Exercise objective> Please print every record exactly as it stands, leaving out the pictures.
··· Material shown
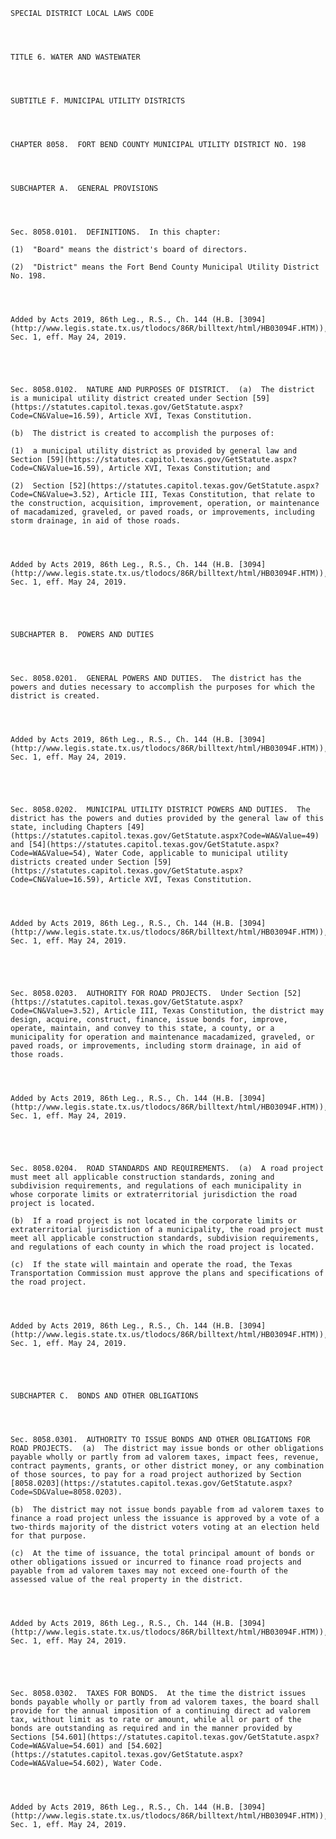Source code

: ﻿
    
    
    	
    					
    
    
    SPECIAL DISTRICT LOCAL LAWS CODE
    
      
    
    
    TITLE 6. WATER AND WASTEWATER
    
      
    
    
    SUBTITLE F. MUNICIPAL UTILITY DISTRICTS
    
      
    
    
    CHAPTER 8058.  FORT BEND COUNTY MUNICIPAL UTILITY DISTRICT NO. 198
    
      
    
    
    SUBCHAPTER A.  GENERAL PROVISIONS
    
      
    
    
    Sec. 8058.0101.  DEFINITIONS.  In this chapter:
    
    (1)  "Board" means the district's board of directors.
    
    (2)  "District" means the Fort Bend County Municipal Utility District No. 198.
    
    
    
    
    Added by Acts 2019, 86th Leg., R.S., Ch. 144 (H.B. [3094](http://www.legis.state.tx.us/tlodocs/86R/billtext/html/HB03094F.HTM)), Sec. 1, eff. May 24, 2019.
    
    
    
    
    
    Sec. 8058.0102.  NATURE AND PURPOSES OF DISTRICT.  (a)  The district is a municipal utility district created under Section [59](https://statutes.capitol.texas.gov/GetStatute.aspx?Code=CN&Value=16.59), Article XVI, Texas Constitution.
    
    (b)  The district is created to accomplish the purposes of:
    
    (1)  a municipal utility district as provided by general law and Section [59](https://statutes.capitol.texas.gov/GetStatute.aspx?Code=CN&Value=16.59), Article XVI, Texas Constitution; and
    
    (2)  Section [52](https://statutes.capitol.texas.gov/GetStatute.aspx?Code=CN&Value=3.52), Article III, Texas Constitution, that relate to the construction, acquisition, improvement, operation, or maintenance of macadamized, graveled, or paved roads, or improvements, including storm drainage, in aid of those roads.
    
    
    
    
    Added by Acts 2019, 86th Leg., R.S., Ch. 144 (H.B. [3094](http://www.legis.state.tx.us/tlodocs/86R/billtext/html/HB03094F.HTM)), Sec. 1, eff. May 24, 2019.
    
    
    
    
    
    SUBCHAPTER B.  POWERS AND DUTIES
    
      
    
    
    Sec. 8058.0201.  GENERAL POWERS AND DUTIES.  The district has the powers and duties necessary to accomplish the purposes for which the district is created.
    
    
    
    
    Added by Acts 2019, 86th Leg., R.S., Ch. 144 (H.B. [3094](http://www.legis.state.tx.us/tlodocs/86R/billtext/html/HB03094F.HTM)), Sec. 1, eff. May 24, 2019.
    
    
    
    
    
    Sec. 8058.0202.  MUNICIPAL UTILITY DISTRICT POWERS AND DUTIES.  The district has the powers and duties provided by the general law of this state, including Chapters [49](https://statutes.capitol.texas.gov/GetStatute.aspx?Code=WA&Value=49) and [54](https://statutes.capitol.texas.gov/GetStatute.aspx?Code=WA&Value=54), Water Code, applicable to municipal utility districts created under Section [59](https://statutes.capitol.texas.gov/GetStatute.aspx?Code=CN&Value=16.59), Article XVI, Texas Constitution.
    
    
    
    
    Added by Acts 2019, 86th Leg., R.S., Ch. 144 (H.B. [3094](http://www.legis.state.tx.us/tlodocs/86R/billtext/html/HB03094F.HTM)), Sec. 1, eff. May 24, 2019.
    
    
    
    
    
    Sec. 8058.0203.  AUTHORITY FOR ROAD PROJECTS.  Under Section [52](https://statutes.capitol.texas.gov/GetStatute.aspx?Code=CN&Value=3.52), Article III, Texas Constitution, the district may design, acquire, construct, finance, issue bonds for, improve, operate, maintain, and convey to this state, a county, or a municipality for operation and maintenance macadamized, graveled, or paved roads, or improvements, including storm drainage, in aid of those roads.
    
    
    
    
    Added by Acts 2019, 86th Leg., R.S., Ch. 144 (H.B. [3094](http://www.legis.state.tx.us/tlodocs/86R/billtext/html/HB03094F.HTM)), Sec. 1, eff. May 24, 2019.
    
    
    
    
    
    Sec. 8058.0204.  ROAD STANDARDS AND REQUIREMENTS.  (a)  A road project must meet all applicable construction standards, zoning and subdivision requirements, and regulations of each municipality in whose corporate limits or extraterritorial jurisdiction the road project is located.
    
    (b)  If a road project is not located in the corporate limits or extraterritorial jurisdiction of a municipality, the road project must meet all applicable construction standards, subdivision requirements, and regulations of each county in which the road project is located.
    
    (c)  If the state will maintain and operate the road, the Texas Transportation Commission must approve the plans and specifications of the road project.
    
    
    
    
    Added by Acts 2019, 86th Leg., R.S., Ch. 144 (H.B. [3094](http://www.legis.state.tx.us/tlodocs/86R/billtext/html/HB03094F.HTM)), Sec. 1, eff. May 24, 2019.
    
    
    
    
    
    SUBCHAPTER C.  BONDS AND OTHER OBLIGATIONS
    
      
    
    
    Sec. 8058.0301.  AUTHORITY TO ISSUE BONDS AND OTHER OBLIGATIONS FOR ROAD PROJECTS.  (a)  The district may issue bonds or other obligations payable wholly or partly from ad valorem taxes, impact fees, revenue, contract payments, grants, or other district money, or any combination of those sources, to pay for a road project authorized by Section [8058.0203](https://statutes.capitol.texas.gov/GetStatute.aspx?Code=SD&Value=8058.0203).
    
    (b)  The district may not issue bonds payable from ad valorem taxes to finance a road project unless the issuance is approved by a vote of a two-thirds majority of the district voters voting at an election held for that purpose.
    
    (c)  At the time of issuance, the total principal amount of bonds or other obligations issued or incurred to finance road projects and payable from ad valorem taxes may not exceed one-fourth of the assessed value of the real property in the district.
    
    
    
    
    Added by Acts 2019, 86th Leg., R.S., Ch. 144 (H.B. [3094](http://www.legis.state.tx.us/tlodocs/86R/billtext/html/HB03094F.HTM)), Sec. 1, eff. May 24, 2019.
    
    
    
    
    
    Sec. 8058.0302.  TAXES FOR BONDS.  At the time the district issues bonds payable wholly or partly from ad valorem taxes, the board shall provide for the annual imposition of a continuing direct ad valorem tax, without limit as to rate or amount, while all or part of the bonds are outstanding as required and in the manner provided by Sections [54.601](https://statutes.capitol.texas.gov/GetStatute.aspx?Code=WA&Value=54.601) and [54.602](https://statutes.capitol.texas.gov/GetStatute.aspx?Code=WA&Value=54.602), Water Code.
    
    
    
    
    Added by Acts 2019, 86th Leg., R.S., Ch. 144 (H.B. [3094](http://www.legis.state.tx.us/tlodocs/86R/billtext/html/HB03094F.HTM)), Sec. 1, eff. May 24, 2019.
······
Exercise result>
Source code

: ﻿
    
    
    	
    					
    
    
    SPECIAL DISTRICT LOCAL LAWS CODE
    
      
    
    
    TITLE 6. WATER AND WASTEWATER
    
      
    
    
    SUBTITLE F. MUNICIPAL UTILITY DISTRICTS
    
      
    
    
    CHAPTER 8058.  FORT BEND COUNTY MUNICIPAL UTILITY DISTRICT NO. 198
    
      
    
    
    SUBCHAPTER A.  GENERAL PROVISIONS
    
      
    
    
    Sec. 8058.0101.  DEFINITIONS.  In this chapter:
    
    (1)  "Board" means the district's board of directors.
    
    (2)  "District" means the Fort Bend County Municipal Utility District No. 198.
    
    
    
    
    Added by Acts 2019, 86th Leg., R.S., Ch. 144 (H.B. [3094](http://www.legis.state.tx.us/tlodocs/86R/billtext/html/HB03094F.HTM)), Sec. 1, eff. May 24, 2019.
    
    
    
    
    
    Sec. 8058.0102.  NATURE AND PURPOSES OF DISTRICT.  (a)  The district is a municipal utility district created under Section [59](https://statutes.capitol.texas.gov/GetStatute.aspx?Code=CN&Value=16.59), Article XVI, Texas Constitution.
    
    (b)  The district is created to accomplish the purposes of:
    
    (1)  a municipal utility district as provided by general law and Section [59](https://statutes.capitol.texas.gov/GetStatute.aspx?Code=CN&Value=16.59), Article XVI, Texas Constitution; and
    
    (2)  Section [52](https://statutes.capitol.texas.gov/GetStatute.aspx?Code=CN&Value=3.52), Article III, Texas Constitution, that relate to the construction, acquisition, improvement, operation, or maintenance of macadamized, graveled, or paved roads, or improvements, including storm drainage, in aid of those roads.
    
    
    
    
    Added by Acts 2019, 86th Leg., R.S., Ch. 144 (H.B. [3094](http://www.legis.state.tx.us/tlodocs/86R/billtext/html/HB03094F.HTM)), Sec. 1, eff. May 24, 2019.
    
    
    
    
    
    SUBCHAPTER B.  POWERS AND DUTIES
    
      
    
    
    Sec. 8058.0201.  GENERAL POWERS AND DUTIES.  The district has the powers and duties necessary to accomplish the purposes for which the district is created.
    
    
    
    
    Added by Acts 2019, 86th Leg., R.S., Ch. 144 (H.B. [3094](http://www.legis.state.tx.us/tlodocs/86R/billtext/html/HB03094F.HTM)), Sec. 1, eff. May 24, 2019.
    
    
    
    
    
    Sec. 8058.0202.  MUNICIPAL UTILITY DISTRICT POWERS AND DUTIES.  The district has the powers and duties provided by the general law of this state, including Chapters [49](https://statutes.capitol.texas.gov/GetStatute.aspx?Code=WA&Value=49) and [54](https://statutes.capitol.texas.gov/GetStatute.aspx?Code=WA&Value=54), Water Code, applicable to municipal utility districts created under Section [59](https://statutes.capitol.texas.gov/GetStatute.aspx?Code=CN&Value=16.59), Article XVI, Texas Constitution.
    
    
    
    
    Added by Acts 2019, 86th Leg., R.S., Ch. 144 (H.B. [3094](http://www.legis.state.tx.us/tlodocs/86R/billtext/html/HB03094F.HTM)), Sec. 1, eff. May 24, 2019.
    
    
    
    
    
    Sec. 8058.0203.  AUTHORITY FOR ROAD PROJECTS.  Under Section [52](https://statutes.capitol.texas.gov/GetStatute.aspx?Code=CN&Value=3.52), Article III, Texas Constitution, the district may design, acquire, construct, finance, issue bonds for, improve, operate, maintain, and convey to this state, a county, or a municipality for operation and maintenance macadamized, graveled, or paved roads, or improvements, including storm drainage, in aid of those roads.
    
    
    
    
    Added by Acts 2019, 86th Leg., R.S., Ch. 144 (H.B. [3094](http://www.legis.state.tx.us/tlodocs/86R/billtext/html/HB03094F.HTM)), Sec. 1, eff. May 24, 2019.
    
    
    
    
    
    Sec. 8058.0204.  ROAD STANDARDS AND REQUIREMENTS.  (a)  A road project must meet all applicable construction standards, zoning and subdivision requirements, and regulations of each municipality in whose corporate limits or extraterritorial jurisdiction the road project is located.
    
    (b)  If a road project is not located in the corporate limits or extraterritorial jurisdiction of a municipality, the road project must meet all applicable construction standards, subdivision requirements, and regulations of each county in which the road project is located.
    
    (c)  If the state will maintain and operate the road, the Texas Transportation Commission must approve the plans and specifications of the road project.
    
    
    
    
    Added by Acts 2019, 86th Leg., R.S., Ch. 144 (H.B. [3094](http://www.legis.state.tx.us/tlodocs/86R/billtext/html/HB03094F.HTM)), Sec. 1, eff. May 24, 2019.
    
    
    
    
    
    SUBCHAPTER C.  BONDS AND OTHER OBLIGATIONS
    
      
    
    
    Sec. 8058.0301.  AUTHORITY TO ISSUE BONDS AND OTHER OBLIGATIONS FOR ROAD PROJECTS.  (a)  The district may issue bonds or other obligations payable wholly or partly from ad valorem taxes, impact fees, revenue, contract payments, grants, or other district money, or any combination of those sources, to pay for a road project authorized by Section [8058.0203](https://statutes.capitol.texas.gov/GetStatute.aspx?Code=SD&Value=8058.0203).
    
    (b)  The district may not issue bonds payable from ad valorem taxes to finance a road project unless the issuance is approved by a vote of a two-thirds majority of the district voters voting at an election held for that purpose.
    
    (c)  At the time of issuance, the total principal amount of bonds or other obligations issued or incurred to finance road projects and payable from ad valorem taxes may not exceed one-fourth of the assessed value of the real property in the district.
    
    
    
    
    Added by Acts 2019, 86th Leg., R.S., Ch. 144 (H.B. [3094](http://www.legis.state.tx.us/tlodocs/86R/billtext/html/HB03094F.HTM)), Sec. 1, eff. May 24, 2019.
    
    
    
    
    
    Sec. 8058.0302.  TAXES FOR BONDS.  At the time the district issues bonds payable wholly or partly from ad valorem taxes, the board shall provide for the annual imposition of a continuing direct ad valorem tax, without limit as to rate or amount, while all or part of the bonds are outstanding as required and in the manner provided by Sections [54.601](https://statutes.capitol.texas.gov/GetStatute.aspx?Code=WA&Value=54.601) and [54.602](https://statutes.capitol.texas.gov/GetStatute.aspx?Code=WA&Value=54.602), Water Code.
    
    
    
    
    Added by Acts 2019, 86th Leg., R.S., Ch. 144 (H.B. [3094](http://www.legis.state.tx.us/tlodocs/86R/billtext/html/HB03094F.HTM)), Sec. 1, eff. May 24, 2019.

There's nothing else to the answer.